Soil
minerals and organic matter play critical roles in nutrient
cycling and other life-essential biogeochemical processes, yet the
structural and dynamical details of natural organic matter (NOM) film
formation on smectites are not fully understood on the molecular scale.
XRD of Suwannee River NOM–hectorite (a smectite clay) complexes
shows that the humic and fulvic components of NOM bind predominantly
at the external surfaces of packets of smectite platelets rather than
in the interlayer slit pores, suggesting that the key behavior governing
smectite–NOM interactions takes place in mesopores between
smectite particles. New molecular dynamics modeling of a ∼110
Å H2O-saturated smectite mesopore at near-neutral
pH shows that model NOM molecules initially form small clusters of
2–3 NOM molecules near the center of the pore fluid. Formation
of these clusters is driven by the hydrophobic mechanism, where aromatic/aliphatic
regions associate with one another to minimize their interactions
with H2O, and charge-balancing cations associated with
the deprotonated carboxylate sites are located only at the outer surface
of these clusters. Despite hydrophobicity driving the initial clustering,
NOM clusters are formed more quickly when high-charge-density cations
like Ca2+ are present vs low-charge-density cations like
Cs+, as the former cations more effectively minimize the
electrostatic repulsions between the negatively charged NOM molecules.

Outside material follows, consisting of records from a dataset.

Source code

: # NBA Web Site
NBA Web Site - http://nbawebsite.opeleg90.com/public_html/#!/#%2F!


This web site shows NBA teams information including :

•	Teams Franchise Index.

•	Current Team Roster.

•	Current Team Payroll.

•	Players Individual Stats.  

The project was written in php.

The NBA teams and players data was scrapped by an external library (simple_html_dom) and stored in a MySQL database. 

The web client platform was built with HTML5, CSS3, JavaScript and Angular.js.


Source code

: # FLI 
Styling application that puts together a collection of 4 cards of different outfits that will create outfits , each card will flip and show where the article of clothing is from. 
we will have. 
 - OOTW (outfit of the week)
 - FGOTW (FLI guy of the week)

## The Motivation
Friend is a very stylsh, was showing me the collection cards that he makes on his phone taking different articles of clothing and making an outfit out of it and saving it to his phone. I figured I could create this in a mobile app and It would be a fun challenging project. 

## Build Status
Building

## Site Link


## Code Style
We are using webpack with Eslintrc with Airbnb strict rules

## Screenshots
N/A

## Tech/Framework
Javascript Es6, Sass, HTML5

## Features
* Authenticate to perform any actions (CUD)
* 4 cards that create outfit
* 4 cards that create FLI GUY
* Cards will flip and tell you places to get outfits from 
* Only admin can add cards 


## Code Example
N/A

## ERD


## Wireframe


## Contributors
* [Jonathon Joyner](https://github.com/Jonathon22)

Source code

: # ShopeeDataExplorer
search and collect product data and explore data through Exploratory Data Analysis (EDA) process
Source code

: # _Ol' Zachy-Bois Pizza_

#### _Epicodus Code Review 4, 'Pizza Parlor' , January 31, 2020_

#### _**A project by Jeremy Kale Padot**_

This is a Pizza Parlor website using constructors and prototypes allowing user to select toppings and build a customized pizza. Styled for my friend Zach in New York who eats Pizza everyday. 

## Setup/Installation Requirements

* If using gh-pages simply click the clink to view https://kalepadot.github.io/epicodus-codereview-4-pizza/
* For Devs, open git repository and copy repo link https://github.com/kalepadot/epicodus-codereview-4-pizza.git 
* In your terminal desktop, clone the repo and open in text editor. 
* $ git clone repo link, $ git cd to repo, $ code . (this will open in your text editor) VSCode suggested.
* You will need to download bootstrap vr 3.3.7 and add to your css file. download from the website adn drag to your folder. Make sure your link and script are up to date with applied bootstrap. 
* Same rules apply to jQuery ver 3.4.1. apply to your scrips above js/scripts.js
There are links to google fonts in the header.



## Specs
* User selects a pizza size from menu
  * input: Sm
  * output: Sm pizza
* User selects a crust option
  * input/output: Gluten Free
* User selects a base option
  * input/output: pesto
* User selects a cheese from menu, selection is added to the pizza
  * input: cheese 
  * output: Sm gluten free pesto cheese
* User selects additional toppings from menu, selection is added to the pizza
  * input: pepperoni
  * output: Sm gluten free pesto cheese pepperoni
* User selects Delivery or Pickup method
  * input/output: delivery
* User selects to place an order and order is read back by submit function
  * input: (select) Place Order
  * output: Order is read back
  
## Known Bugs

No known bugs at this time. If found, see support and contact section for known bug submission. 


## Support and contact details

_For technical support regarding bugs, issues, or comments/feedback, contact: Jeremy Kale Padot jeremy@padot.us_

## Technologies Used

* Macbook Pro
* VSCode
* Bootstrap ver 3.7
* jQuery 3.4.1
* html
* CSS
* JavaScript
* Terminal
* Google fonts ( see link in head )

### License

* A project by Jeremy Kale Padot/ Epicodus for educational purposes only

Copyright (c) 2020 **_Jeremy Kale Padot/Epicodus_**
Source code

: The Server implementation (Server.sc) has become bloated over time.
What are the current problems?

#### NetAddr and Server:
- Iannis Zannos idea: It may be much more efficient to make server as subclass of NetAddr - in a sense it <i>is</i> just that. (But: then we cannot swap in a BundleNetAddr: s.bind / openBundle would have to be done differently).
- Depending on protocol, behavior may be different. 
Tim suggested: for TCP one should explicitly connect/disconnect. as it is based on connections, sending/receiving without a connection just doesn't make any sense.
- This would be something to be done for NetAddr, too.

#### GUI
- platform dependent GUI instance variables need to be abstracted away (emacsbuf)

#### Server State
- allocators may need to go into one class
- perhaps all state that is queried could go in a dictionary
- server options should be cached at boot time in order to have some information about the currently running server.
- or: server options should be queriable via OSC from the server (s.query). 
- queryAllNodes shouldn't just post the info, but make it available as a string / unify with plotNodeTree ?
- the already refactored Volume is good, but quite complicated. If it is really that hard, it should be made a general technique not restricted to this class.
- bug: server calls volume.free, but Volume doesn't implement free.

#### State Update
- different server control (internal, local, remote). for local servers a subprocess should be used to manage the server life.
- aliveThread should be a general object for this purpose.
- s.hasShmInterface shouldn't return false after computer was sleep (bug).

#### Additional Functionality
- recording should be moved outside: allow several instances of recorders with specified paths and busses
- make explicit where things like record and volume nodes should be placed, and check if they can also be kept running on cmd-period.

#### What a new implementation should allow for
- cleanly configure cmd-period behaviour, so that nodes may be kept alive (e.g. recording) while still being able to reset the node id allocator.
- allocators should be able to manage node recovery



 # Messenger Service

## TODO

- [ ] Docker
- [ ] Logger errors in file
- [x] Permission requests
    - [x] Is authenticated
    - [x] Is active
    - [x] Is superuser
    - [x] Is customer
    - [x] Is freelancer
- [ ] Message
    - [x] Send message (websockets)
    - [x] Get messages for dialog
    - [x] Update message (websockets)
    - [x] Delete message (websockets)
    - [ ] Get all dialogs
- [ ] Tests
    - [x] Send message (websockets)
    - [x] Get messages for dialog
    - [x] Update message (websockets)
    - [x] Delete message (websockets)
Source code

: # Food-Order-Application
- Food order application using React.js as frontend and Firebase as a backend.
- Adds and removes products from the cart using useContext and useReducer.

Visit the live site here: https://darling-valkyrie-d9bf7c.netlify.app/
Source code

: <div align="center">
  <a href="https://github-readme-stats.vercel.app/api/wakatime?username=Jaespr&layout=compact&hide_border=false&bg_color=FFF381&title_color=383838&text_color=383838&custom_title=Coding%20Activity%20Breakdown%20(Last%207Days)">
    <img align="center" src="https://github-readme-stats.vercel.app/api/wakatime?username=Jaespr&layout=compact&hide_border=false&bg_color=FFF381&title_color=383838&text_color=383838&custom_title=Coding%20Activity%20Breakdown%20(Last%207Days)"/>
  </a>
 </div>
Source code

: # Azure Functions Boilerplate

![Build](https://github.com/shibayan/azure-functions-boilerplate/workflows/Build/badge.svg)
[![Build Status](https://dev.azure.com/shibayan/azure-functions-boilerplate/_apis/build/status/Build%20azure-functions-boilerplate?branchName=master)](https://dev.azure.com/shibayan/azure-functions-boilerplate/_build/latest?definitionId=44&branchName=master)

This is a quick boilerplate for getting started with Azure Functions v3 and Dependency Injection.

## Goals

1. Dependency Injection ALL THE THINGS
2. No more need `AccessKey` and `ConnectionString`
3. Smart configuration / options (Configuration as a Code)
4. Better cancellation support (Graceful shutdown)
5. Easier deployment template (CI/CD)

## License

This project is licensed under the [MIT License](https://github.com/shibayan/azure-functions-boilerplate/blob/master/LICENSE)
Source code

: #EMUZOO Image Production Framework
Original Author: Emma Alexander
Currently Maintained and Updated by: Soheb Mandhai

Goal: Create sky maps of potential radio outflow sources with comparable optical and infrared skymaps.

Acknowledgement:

Once the small hydrophobicity-driven NOM clusters form, the simulations
show that Ca2+ promotes the aggregation of NOM clusters
through tetradentate Ca2+ bridges involving carboxylate
groups on two different NOM clusters. Importantly, our studies indicate
that Ca2+ plays a crucial role in binding the NOM clusters
to the smectite surface, which occurs through multiple quaternary
complexes (Ob)–H2O–Ca2+–COO‑
NOM. In contrast, Cs+ never forms any coordination or acts like bridges between
NOM molecules nor as ion bridges to the smectite surface. Additionally,
we observe the formation of a metastable superaggregate involving
all 16 NOM molecules several times in a Ca2+-bearing mesopore
fluid. Superaggregates are never observed in the simulations involving
Cs+. The modeling results are fully consistent with helium
ion microscope images of NOM–hectorite complexes suggesting
that NOM surface films develop when preformed NOM clusters interact
with smectite surfaces. Overall, the binding of NOM clusters to the
outer surfaces of smectite particles and the formation of large NOM
aggregates at neutral pH occur through cation bridging, and cation
bridging only occurs when high-charge-density cations like Ca2+ are present.